BT

Facilitating the Spread of Knowledge and Innovation in Professional Software Development

Write for InfoQ

Topics

Choose your language

InfoQ Homepage Articles Oozie by Example

Oozie by Example

In our previous article [Introduction to Oozie] we described Oozie workflow server and presented an example of a very simple workflow. We also described deployment and configuration of workflow for Oozie and tools for starting, stoping and monitoring Oozie workflows.

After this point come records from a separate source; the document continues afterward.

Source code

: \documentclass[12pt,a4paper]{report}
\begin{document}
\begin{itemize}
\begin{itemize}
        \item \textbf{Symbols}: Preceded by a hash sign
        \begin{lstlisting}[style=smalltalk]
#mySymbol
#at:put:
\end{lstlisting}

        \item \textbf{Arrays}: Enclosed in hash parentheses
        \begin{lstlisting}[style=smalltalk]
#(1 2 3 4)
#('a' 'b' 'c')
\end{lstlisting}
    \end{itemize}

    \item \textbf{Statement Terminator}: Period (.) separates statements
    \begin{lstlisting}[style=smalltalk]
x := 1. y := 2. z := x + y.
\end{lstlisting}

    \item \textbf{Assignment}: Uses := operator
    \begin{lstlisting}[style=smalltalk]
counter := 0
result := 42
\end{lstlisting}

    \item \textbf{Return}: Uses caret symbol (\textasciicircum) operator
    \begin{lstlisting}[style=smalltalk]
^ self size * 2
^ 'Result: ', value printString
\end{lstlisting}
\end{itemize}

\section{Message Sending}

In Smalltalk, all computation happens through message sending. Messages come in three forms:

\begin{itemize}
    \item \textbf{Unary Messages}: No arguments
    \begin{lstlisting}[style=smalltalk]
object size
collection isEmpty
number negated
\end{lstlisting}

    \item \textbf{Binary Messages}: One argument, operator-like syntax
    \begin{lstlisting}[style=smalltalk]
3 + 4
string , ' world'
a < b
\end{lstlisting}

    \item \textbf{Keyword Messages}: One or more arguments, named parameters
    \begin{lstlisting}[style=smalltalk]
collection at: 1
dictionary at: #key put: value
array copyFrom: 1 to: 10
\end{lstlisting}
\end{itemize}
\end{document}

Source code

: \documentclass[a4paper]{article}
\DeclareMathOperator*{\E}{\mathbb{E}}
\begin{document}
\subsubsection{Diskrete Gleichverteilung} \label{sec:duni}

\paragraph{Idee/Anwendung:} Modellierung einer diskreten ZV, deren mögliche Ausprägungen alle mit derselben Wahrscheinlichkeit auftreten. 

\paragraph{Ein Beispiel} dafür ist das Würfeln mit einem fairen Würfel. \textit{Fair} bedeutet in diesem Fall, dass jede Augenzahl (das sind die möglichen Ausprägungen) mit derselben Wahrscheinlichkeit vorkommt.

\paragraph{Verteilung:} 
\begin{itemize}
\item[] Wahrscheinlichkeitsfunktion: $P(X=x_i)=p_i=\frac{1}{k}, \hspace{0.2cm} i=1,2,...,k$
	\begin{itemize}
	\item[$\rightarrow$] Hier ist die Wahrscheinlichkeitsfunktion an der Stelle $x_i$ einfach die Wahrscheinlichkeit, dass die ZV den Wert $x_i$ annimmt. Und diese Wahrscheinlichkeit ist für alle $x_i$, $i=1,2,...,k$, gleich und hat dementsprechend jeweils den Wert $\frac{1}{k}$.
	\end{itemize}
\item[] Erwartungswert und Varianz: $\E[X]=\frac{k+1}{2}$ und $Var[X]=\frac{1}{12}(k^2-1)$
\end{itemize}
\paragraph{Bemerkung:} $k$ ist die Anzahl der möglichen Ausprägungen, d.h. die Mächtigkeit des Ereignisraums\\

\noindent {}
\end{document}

In this article we will describe a more complex Oozie example, which will allow us to discuss more Oozie features and demonstrate how to use them.

Defining process

The workflow which we are describing here implements vehicle GPS probe data ingestion. Probes data is delivered to a specific HDFS directory[1] hourly in a form of file, containing all probes for this hour. Probes ingestion is done daily for all 24 files for this day. If the amount of files is 24, an ingestion process should start. Otherwise:

  • For the current day do nothing
  • For the previous days – up to 7, send the reminder to the probes provider
  • If the age of the directory is 7 days, ingest all available probes files.

The overall implementation of the process is presented at Figure 1

(Click on the image to enlarge it.)

Figure 1: Process diagram

Here the main process (ingestion process) first calculates directories names for current and 6 previous days and the starts (forks) 7 directory subprocesses (subflows). Once all subprocesses reach the end state, the join step will transfer control to end state.

The subprocess starts by getting information about the directory – its age and amount of files. Based on this information, it makes a decision whether to ingest and archive data, send reminder email or do nothing.

Directory subprocess implementation

The workhorse of our implementation is directory subprocess (Listing 1)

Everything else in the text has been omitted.